Amid a high-profile investigation in Iowa, it is almost as if college football is hoping against hope there will not be another explosive sports-betting scandal as a new season opens on August 26.
Following a series of recent integrity incidents, college athletics officials appear to be on higher alert than ever five years after the U.S. Supreme Court enabled legal sports wagering to spread beyond Nevada.
“The regulated sports-betting market has a gambling problem that negatively impacts the NCAA higher education institutions more broadly,” Saquandra Heath, a spokeswoman for the National Collegiate Athletics Administration (NCAA), told VIXIO GamblingCompliance.
Heath said the NCAA “continues to work with industry leaders, mental health experts, law enforcement and regulators, actively monitoring, researching and analyzing this landscape to devise effective ways to protect student-athlete well-being and minimize gambling harm.”
NCAA president Charlie Baker is prioritizing the prevention of sports-betting harm to college athletes and the staff at NCAA headquarters in Indianapolis “continues to explore additional opportunities to address the issue,” Heath said.
On the other hand, former Massachusetts Governor Baker has also recently said that college sports has a “majority opportunity to get into the sports-betting space.”

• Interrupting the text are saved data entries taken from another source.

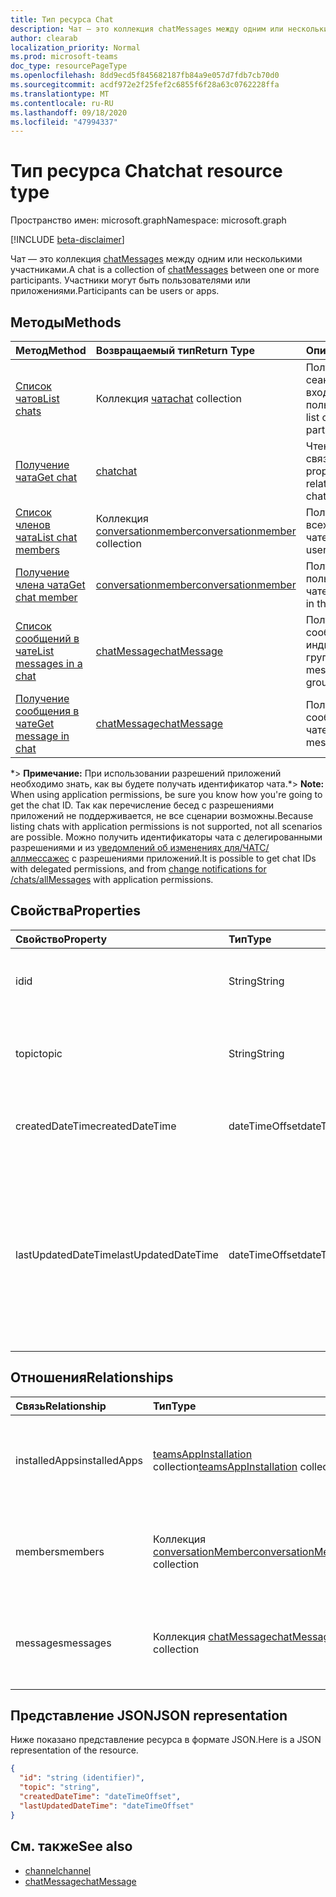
 ```yaml
---
title: Тип ресурса Chat
description: Чат — это коллекция chatMessages между одним или несколькими участниками.
author: clearab
localization_priority: Normal
ms.prod: microsoft-teams
doc_type: resourcePageType
ms.openlocfilehash: 8dd9ecd5f845682187fb84a9e057d7fdb7cb70d0
ms.sourcegitcommit: acdf972e2f25fef2c6855f6f28a63c0762228ffa
ms.translationtype: MT
ms.contentlocale: ru-RU
ms.lasthandoff: 09/18/2020
ms.locfileid: "47994337"
---
```

# <a name="chat-resource-type"></a><span data-ttu-id="864c1-103">Тип ресурса Chat</span><span class="sxs-lookup"><span data-stu-id="864c1-103">chat resource type</span></span>

<span data-ttu-id="864c1-104">Пространство имен: microsoft.graph</span><span class="sxs-lookup"><span data-stu-id="864c1-104">Namespace: microsoft.graph</span></span>

[!INCLUDE [beta-disclaimer](../../includes/beta-disclaimer.md)]

<span data-ttu-id="864c1-105">Чат — это коллекция [chatMessages](chatmessage.md) между одним или несколькими участниками.</span><span class="sxs-lookup"><span data-stu-id="864c1-105">A chat is a collection of [chatMessages](chatmessage.md) between one or more participants.</span></span> <span data-ttu-id="864c1-106">Участники могут быть пользователями или приложениями.</span><span class="sxs-lookup"><span data-stu-id="864c1-106">Participants can be users or apps.</span></span>

## <a name="methods"></a><span data-ttu-id="864c1-107">Методы</span><span class="sxs-lookup"><span data-stu-id="864c1-107">Methods</span></span>

|  <span data-ttu-id="864c1-108">Метод</span><span class="sxs-lookup"><span data-stu-id="864c1-108">Method</span></span>       |  <span data-ttu-id="864c1-109">Возвращаемый тип</span><span class="sxs-lookup"><span data-stu-id="864c1-109">Return Type</span></span>  | <span data-ttu-id="864c1-110">Описание</span><span class="sxs-lookup"><span data-stu-id="864c1-110">Description</span></span>| <span data-ttu-id="864c1-111">Разрешения</span><span class="sxs-lookup"><span data-stu-id="864c1-111">Permissions</span></span> |
|:---------------|:--------|:----------|-----------|
|[<span data-ttu-id="864c1-112">Список чатов</span><span class="sxs-lookup"><span data-stu-id="864c1-112">List chats</span></span>](../api/chat-list.md) | <span data-ttu-id="864c1-113">Коллекция [чата](chat.md)</span><span class="sxs-lookup"><span data-stu-id="864c1-113">[chat](chat.md) collection</span></span> | <span data-ttu-id="864c1-114">Получение списка сеансов, в которые входит пользователь.</span><span class="sxs-lookup"><span data-stu-id="864c1-114">Get the list of chats a user is part of.</span></span>| <span data-ttu-id="864c1-115">**Только делегированные**</span><span class="sxs-lookup"><span data-stu-id="864c1-115">**Delegated only**</span></span> |
|[<span data-ttu-id="864c1-116">Получение чата</span><span class="sxs-lookup"><span data-stu-id="864c1-116">Get chat</span></span>](../api/chat-get.md) | [<span data-ttu-id="864c1-117">chat</span><span class="sxs-lookup"><span data-stu-id="864c1-117">chat</span></span>](chat.md) | <span data-ttu-id="864c1-118">Чтение свойств и связей чата.</span><span class="sxs-lookup"><span data-stu-id="864c1-118">Read properties and relationships of the chat.</span></span>| <span data-ttu-id="864c1-119">**Только делегированные**</span><span class="sxs-lookup"><span data-stu-id="864c1-119">**Delegated only**</span></span> |
|[<span data-ttu-id="864c1-120">Список членов чата</span><span class="sxs-lookup"><span data-stu-id="864c1-120">List chat members</span></span>](../api/conversationmember-list.md) | <span data-ttu-id="864c1-121">Коллекция [conversationmember](conversationmember.md)</span><span class="sxs-lookup"><span data-stu-id="864c1-121">[conversationmember](conversationmember.md) collection</span></span> | <span data-ttu-id="864c1-122">Получение списка всех пользователей в чате.</span><span class="sxs-lookup"><span data-stu-id="864c1-122">Get the list of all users in the chat.</span></span>| <span data-ttu-id="864c1-123">Делегирование и приложение \*</span><span class="sxs-lookup"><span data-stu-id="864c1-123">Delegated and application\*</span></span> |
|[<span data-ttu-id="864c1-124">Получение члена чата</span><span class="sxs-lookup"><span data-stu-id="864c1-124">Get chat member</span></span>](../api/conversationmember-get.md) | [<span data-ttu-id="864c1-125">conversationmember</span><span class="sxs-lookup"><span data-stu-id="864c1-125">conversationmember</span></span>](conversationmember.md) | <span data-ttu-id="864c1-126">Получение одного пользователя в чате.</span><span class="sxs-lookup"><span data-stu-id="864c1-126">Get a single user in the chat.</span></span>| <span data-ttu-id="864c1-127">Делегирование и приложение \*</span><span class="sxs-lookup"><span data-stu-id="864c1-127">Delegated and application\*</span></span> |
|[<span data-ttu-id="864c1-128">Список сообщений в чате</span><span class="sxs-lookup"><span data-stu-id="864c1-128">List messages in a chat</span></span>](../api/chat-list-message.md)  | [<span data-ttu-id="864c1-129">chatMessage</span><span class="sxs-lookup"><span data-stu-id="864c1-129">chatMessage</span></span>](../resources/chatmessage.md) | <span data-ttu-id="864c1-130">Получение сообщений в индивидуальном или групповом чате.</span><span class="sxs-lookup"><span data-stu-id="864c1-130">Get messages in a 1:1 or group chat.</span></span> | <span data-ttu-id="864c1-131">Делегирование и приложение \*</span><span class="sxs-lookup"><span data-stu-id="864c1-131">Delegated and application\*</span></span> |
|[<span data-ttu-id="864c1-132">Получение сообщения в чате</span><span class="sxs-lookup"><span data-stu-id="864c1-132">Get message in chat</span></span>](../api/chat-get-message.md)  | [<span data-ttu-id="864c1-133">chatMessage</span><span class="sxs-lookup"><span data-stu-id="864c1-133">chatMessage</span></span>](../resources/chatmessage.md) | <span data-ttu-id="864c1-134">Получение одного сообщения в чате.</span><span class="sxs-lookup"><span data-stu-id="864c1-134">Get a single message in a chat.</span></span> | <span data-ttu-id="864c1-135">Делегирование и приложение \*</span><span class="sxs-lookup"><span data-stu-id="864c1-135">Delegated and application\*</span></span> |

<span data-ttu-id="864c1-136">\*> **Примечание:** При использовании разрешений приложений необходимо знать, как вы будете получать идентификатор чата.</span><span class="sxs-lookup"><span data-stu-id="864c1-136">\*> **Note:** When using application permissions, be sure you know how you're going to get the chat ID.</span></span> <span data-ttu-id="864c1-137">Так как перечисление бесед с разрешениями приложений не поддерживается, не все сценарии возможны.</span><span class="sxs-lookup"><span data-stu-id="864c1-137">Because listing chats with application permissions is not supported, not all scenarios are possible.</span></span> <span data-ttu-id="864c1-138">Можно получить идентификаторы чата с делегированными разрешениями и из [уведомлений об изменениях для/ЧАТС/аллмессажес](../api/subscription-post-subscriptions.md) с разрешениями приложений.</span><span class="sxs-lookup"><span data-stu-id="864c1-138">It is possible to get chat IDs with delegated permissions, and from [change notifications for /chats/allMessages](../api/subscription-post-subscriptions.md) with application permissions.</span></span>

## <a name="properties"></a><span data-ttu-id="864c1-139">Свойства</span><span class="sxs-lookup"><span data-stu-id="864c1-139">Properties</span></span>

| <span data-ttu-id="864c1-140">Свойство</span><span class="sxs-lookup"><span data-stu-id="864c1-140">Property</span></span>   | <span data-ttu-id="864c1-141">Тип</span><span class="sxs-lookup"><span data-stu-id="864c1-141">Type</span></span> |<span data-ttu-id="864c1-142">Описание</span><span class="sxs-lookup"><span data-stu-id="864c1-142">Description</span></span>|
|:---------------|:--------|:----------|
| <span data-ttu-id="864c1-143">id</span><span class="sxs-lookup"><span data-stu-id="864c1-143">id</span></span>| <span data-ttu-id="864c1-144">String</span><span class="sxs-lookup"><span data-stu-id="864c1-144">String</span></span>| <span data-ttu-id="864c1-145">Уникальный идентификатор чата.</span><span class="sxs-lookup"><span data-stu-id="864c1-145">The chat's unique identifier.</span></span> <span data-ttu-id="864c1-146">Только для чтения.</span><span class="sxs-lookup"><span data-stu-id="864c1-146">Read-only.</span></span>|
| <span data-ttu-id="864c1-147">topic</span><span class="sxs-lookup"><span data-stu-id="864c1-147">topic</span></span>| <span data-ttu-id="864c1-148">String</span><span class="sxs-lookup"><span data-stu-id="864c1-148">String</span></span>|  <span data-ttu-id="864c1-149">Необязательно Тема или тема чата.</span><span class="sxs-lookup"><span data-stu-id="864c1-149">(Optional) Subject or topic for the chat.</span></span> <span data-ttu-id="864c1-150">Доступно только для чатов групп.</span><span class="sxs-lookup"><span data-stu-id="864c1-150">Only available for group chats.</span></span>|
| <span data-ttu-id="864c1-151">createdDateTime</span><span class="sxs-lookup"><span data-stu-id="864c1-151">createdDateTime</span></span>| <span data-ttu-id="864c1-152">dateTimeOffset</span><span class="sxs-lookup"><span data-stu-id="864c1-152">dateTimeOffset</span></span>|  <span data-ttu-id="864c1-153">Дата и время создания чата.</span><span class="sxs-lookup"><span data-stu-id="864c1-153">Date and time at which the chat was created.</span></span> <span data-ttu-id="864c1-154">Только для чтения.</span><span class="sxs-lookup"><span data-stu-id="864c1-154">Read-only.</span></span>|
| <span data-ttu-id="864c1-155">lastUpdatedDateTime</span><span class="sxs-lookup"><span data-stu-id="864c1-155">lastUpdatedDateTime</span></span>| <span data-ttu-id="864c1-156">dateTimeOffset</span><span class="sxs-lookup"><span data-stu-id="864c1-156">dateTimeOffset</span></span>|  <span data-ttu-id="864c1-157">Дата и время переименования чата или изменения членства.</span><span class="sxs-lookup"><span data-stu-id="864c1-157">Date and time at which the chat was renamed or membership changed.</span></span> <span data-ttu-id="864c1-158">Ластупдатеддатетиме не обновляется при отправке сообщения в чат.</span><span class="sxs-lookup"><span data-stu-id="864c1-158">lastUpdatedDateTime is not updated when a message is sent to the chat.</span></span> <span data-ttu-id="864c1-159">Только для чтения.</span><span class="sxs-lookup"><span data-stu-id="864c1-159">Read-only.</span></span>|

## <a name="relationships"></a><span data-ttu-id="864c1-160">Отношения</span><span class="sxs-lookup"><span data-stu-id="864c1-160">Relationships</span></span>

| <span data-ttu-id="864c1-161">Связь</span><span class="sxs-lookup"><span data-stu-id="864c1-161">Relationship</span></span> | <span data-ttu-id="864c1-162">Тип</span><span class="sxs-lookup"><span data-stu-id="864c1-162">Type</span></span> |<span data-ttu-id="864c1-163">Описание</span><span class="sxs-lookup"><span data-stu-id="864c1-163">Description</span></span>|
|:---------------|:--------|:----------|
| <span data-ttu-id="864c1-164">installedApps</span><span class="sxs-lookup"><span data-stu-id="864c1-164">installedApps</span></span> | <span data-ttu-id="864c1-165">[teamsAppInstallation](teamsappinstallation.md) collection</span><span class="sxs-lookup"><span data-stu-id="864c1-165">[teamsAppInstallation](teamsappinstallation.md) collection</span></span> | <span data-ttu-id="864c1-166">Коллекция всех приложений в чате.</span><span class="sxs-lookup"><span data-stu-id="864c1-166">A collection of all the apps in the chat.</span></span> <span data-ttu-id="864c1-167">Допускается значение null.</span><span class="sxs-lookup"><span data-stu-id="864c1-167">Nullable.</span></span> |
| <span data-ttu-id="864c1-168">members</span><span class="sxs-lookup"><span data-stu-id="864c1-168">members</span></span> | <span data-ttu-id="864c1-169">Коллекция [conversationMember](conversationmember.md)</span><span class="sxs-lookup"><span data-stu-id="864c1-169">[conversationMember](conversationmember.md) collection</span></span> | <span data-ttu-id="864c1-170">Коллекция всех людей в чате.</span><span class="sxs-lookup"><span data-stu-id="864c1-170">A collection of all people in the chat.</span></span> <span data-ttu-id="864c1-171">Допускается значение null.</span><span class="sxs-lookup"><span data-stu-id="864c1-171">Nullable.</span></span> |
| <span data-ttu-id="864c1-172">messages</span><span class="sxs-lookup"><span data-stu-id="864c1-172">messages</span></span> | <span data-ttu-id="864c1-173">Коллекция [chatMessage](chatmessage.md)</span><span class="sxs-lookup"><span data-stu-id="864c1-173">[chatMessage](chatmessage.md) collection</span></span> | <span data-ttu-id="864c1-174">Коллекция всех сообщений в чате.</span><span class="sxs-lookup"><span data-stu-id="864c1-174">A collection of all the messages in the chat.</span></span> <span data-ttu-id="864c1-175">Допускается значение null.</span><span class="sxs-lookup"><span data-stu-id="864c1-175">Nullable.</span></span> |

## <a name="json-representation"></a><span data-ttu-id="864c1-176">Представление JSON</span><span class="sxs-lookup"><span data-stu-id="864c1-176">JSON representation</span></span>

<span data-ttu-id="864c1-177">Ниже показано представление ресурса в формате JSON.</span><span class="sxs-lookup"><span data-stu-id="864c1-177">Here is a JSON representation of the resource.</span></span>

<!-- {
  "blockType": "resource",
  "keyProperty": "id",
  "@odata.type": "microsoft.graph.chat"
}-->

```json
{
  "id": "string (identifier)",
  "topic": "string",
  "createdDateTime": "dateTimeOffset",
  "lastUpdatedDateTime": "dateTimeOffset"
}

```

## <a name="see-also"></a><span data-ttu-id="864c1-178">См. также</span><span class="sxs-lookup"><span data-stu-id="864c1-178">See also</span></span>

- [<span data-ttu-id="864c1-179">channel</span><span class="sxs-lookup"><span data-stu-id="864c1-179">channel</span></span>](channel.md)
- [<span data-ttu-id="864c1-180">chatMessage</span><span class="sxs-lookup"><span data-stu-id="864c1-180">chatMessage</span></span>](chatmessage.md)

<!-- uuid: 8fcb5dbc-d5aa-4681-8e31-b001d5168d79
2015-10-25 14:57:30 UTC -->
<!--
{
  "type": "#page.annotation",
  "description": "chat resource",
  "keywords": "",
  "section": "documentation",
  "tocPath": ""
}
-->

The NCAA also continues to allow member schools and conferences to provide data to sports-wagering companies if the data is also publicly available.
Recent publicity about sports-betting violations has attracted negative media headlines nationwide.
Meanwhile, pushback against a limited series of marketing alliances between sportsbook operators and college athletics departments has led at least four states, including Connecticut, Louisiana and Maryland, to restrict sports-betting partnerships involving college sports.
“Schools should think twice about entering into partnerships with gambling operators, and really understand what message are we sending to young people when it comes to gambling — no hypocrisy and more transparency about why and how gambling will improve your quality of life,” said Timothy Fong, co-director of the Gambling Studies Program at the University of California, Los Angeles (UCLA).
Looming over the pageantry of a new college football season is an ongoing probe by the Iowa Department of Criminal Investigation (IDCI) into allegations that four football players at Iowa State University and three more at the University of Iowa used cell phones to place prohibited bets with major operators such as DraftKings and FanDuel.
Brian Ohorilko, administrator for the Iowa Racing & Gaming Commission, said he could not comment on the allegations because of the ongoing probe by the ICDI.
In an August 3 statement, the Iowa gaming regulator said it “does not have any information that would call into question the integrity of any sports wagering contest or event involving the University of Iowa or Iowa State University.”
Wes Ehrecke, president and CEO of the Iowa Gaming Association, said he does not think the IDCI’s probe will have a significant impact on sports betting in his state.
“I would envision the handle will be as robust as the 2022 season and perhaps continue to grow nominally,” Ehrecke said.
But Ehrecke acknowledged the opening of retail sportsbooks in June in Nebraska, which borders Iowa to the west, could reduce the Hawkeye State’s sports-betting handle.
Although recent sports-betting violations in the National Football League, which opens its 2023 season on September 7, have grabbed more of the headlines, this has not been an easy year for college sports either.
The University of Alabama on May 4 fired baseball coach Brad Bohannon after reports of suspicious betting on his team’s games using inside information.
“Gambling has always been part of college athletics, but there has never been a time when it is this pervasive, expected and allowed,” said Fong, the UCLA professor.
“And with digital tech, it’s never been faster and easier. Only time will tell if we do enough to stave off a gambling crisis in ten years, much like the opioid crisis.”